Tuesday, July 25, 2006

Early July (whiskey and dead cats)




So it turns out Graham Greene is a badass. A supervisor at work caught me reading Power and the Glory in the breakroom and tossed me his copy of The Bomb Party. We discussed his view that Greene's "entertainments" are of greater value than his longer weighty novel work. I'll have to agree with him there.

The Power and the Glory
is the story of a whiskey priest on the run in Mexico. I had very little knowledge of any anti-clerical purges that went on in this area during the late thirties, so the subject matter alone was enough to draw me in. The book had some great components: hopeless anti-hero, man on the run, biblical allegory,.....yet things did get a bit sluggish every now and again. But what impressed me most about Graham's prose is its cinematic qualities. Scenes are composed with the idea of a camera panning across a landscape, which pits this brutal story against the greatest Westerns. Borges mentions the film version in a review of Citizen Kane, and I'm going to have to get ahold of it soon.

Doctor Fischer of Geneva, or The Bomb Party
is the tale of a maniacal toothpaste mogul who tortures the elite of Geneva to test the limits of their greed. He offers them expensive gifts in return for their dignity, but his son-in-law, who works for a local chocolate company (that's right), is having none of it. Fantastic and hilarious satire ensues. Again, so many scenes were constructed around the notion of the stage, that i couldn't help picturing what a great film or play this would make, or has made. Entertainments 1, Serious Novels 0.

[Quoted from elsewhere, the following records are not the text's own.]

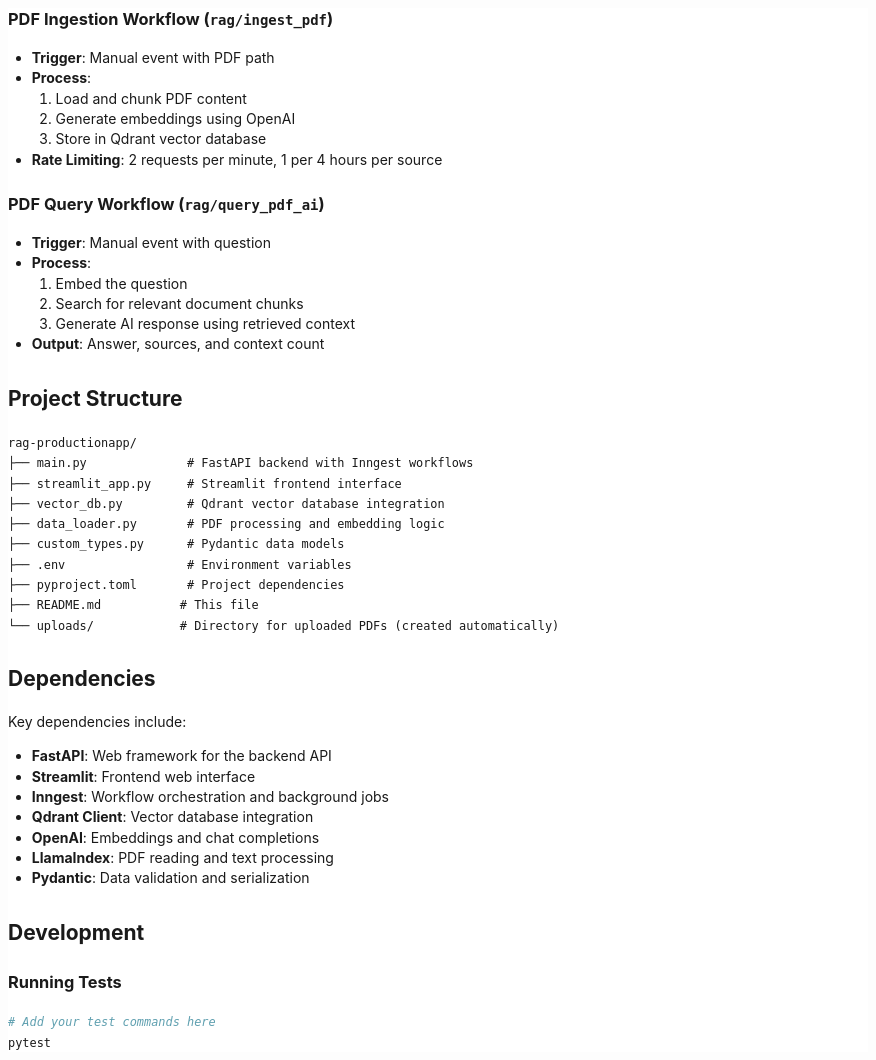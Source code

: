 ### PDF Ingestion Workflow (`rag/ingest_pdf`)

- **Trigger**: Manual event with PDF path
- **Process**: 
  1. Load and chunk PDF content
  2. Generate embeddings using OpenAI
  3. Store in Qdrant vector database
- **Rate Limiting**: 2 requests per minute, 1 per 4 hours per source

### PDF Query Workflow (`rag/query_pdf_ai`)

- **Trigger**: Manual event with question
- **Process**:
  1. Embed the question
  2. Search for relevant document chunks
  3. Generate AI response using retrieved context
- **Output**: Answer, sources, and context count

## Project Structure

```
rag-productionapp/
├── main.py              # FastAPI backend with Inngest workflows
├── streamlit_app.py     # Streamlit frontend interface
├── vector_db.py         # Qdrant vector database integration
├── data_loader.py       # PDF processing and embedding logic
├── custom_types.py      # Pydantic data models
├── .env                 # Environment variables
├── pyproject.toml       # Project dependencies
├── README.md           # This file
└── uploads/            # Directory for uploaded PDFs (created automatically)
```

## Dependencies

Key dependencies include:

- **FastAPI**: Web framework for the backend API
- **Streamlit**: Frontend web interface
- **Inngest**: Workflow orchestration and background jobs
- **Qdrant Client**: Vector database integration
- **OpenAI**: Embeddings and chat completions
- **LlamaIndex**: PDF reading and text processing
- **Pydantic**: Data validation and serialization

## Development

### Running Tests

```bash
# Add your test commands here
pytest
```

In between these, I had been lured into a 3 for the price of 2 sales rack at Borders.
Damnit. This, the latest Philip Roth, and the latest Umberto Eco. But I need something entertaining to prop up all the dry nonfiction I've been downing lately. Anyway, the first Murakami I read was Dance, Dance, Dance, with no idea that it's the sequel to Wild Sheep Chase. In hindsight, this is a pretty great way to be introduced to Murakami's warped convoluted plots. I read most of this over the summer at the university pool, exactly like a character in a Murikami novel, who usually spends part of the book hanging out catching rays and reading, usually accompanied by a young girl or two. Epitome of light summer reading.
Anyway, I'd put Kafka on the Shore up with Hard-Boiled Wonderland at the End of the World as his best work. In this one, a young boy changes his name to Kafka, runs away from home (aforementioned components), and searches for the rest of his shadow (or his mother and sister). Parallel to this is the story of an old man who was stuck dumb by a ufo in his youth, now able to talk to cats and make objects fall from the sky. Just typing that makes me want to read it again.
One of my favorite things about Murakami is his tendency to introduce some idea of allegory, or begin connecting concepts, and then immediately allow his characters to recognize and discuss them. Hard to explain, but I found myself looking up from the text and putting things together, trailing off into abstract thought, and then zooming back in on the story to find characters repeating back to each other the same ideas. There's a mysterious back-and-forth, drifting and anchoring, and I almost typed something about a kite but to hell with that, I need some coffee.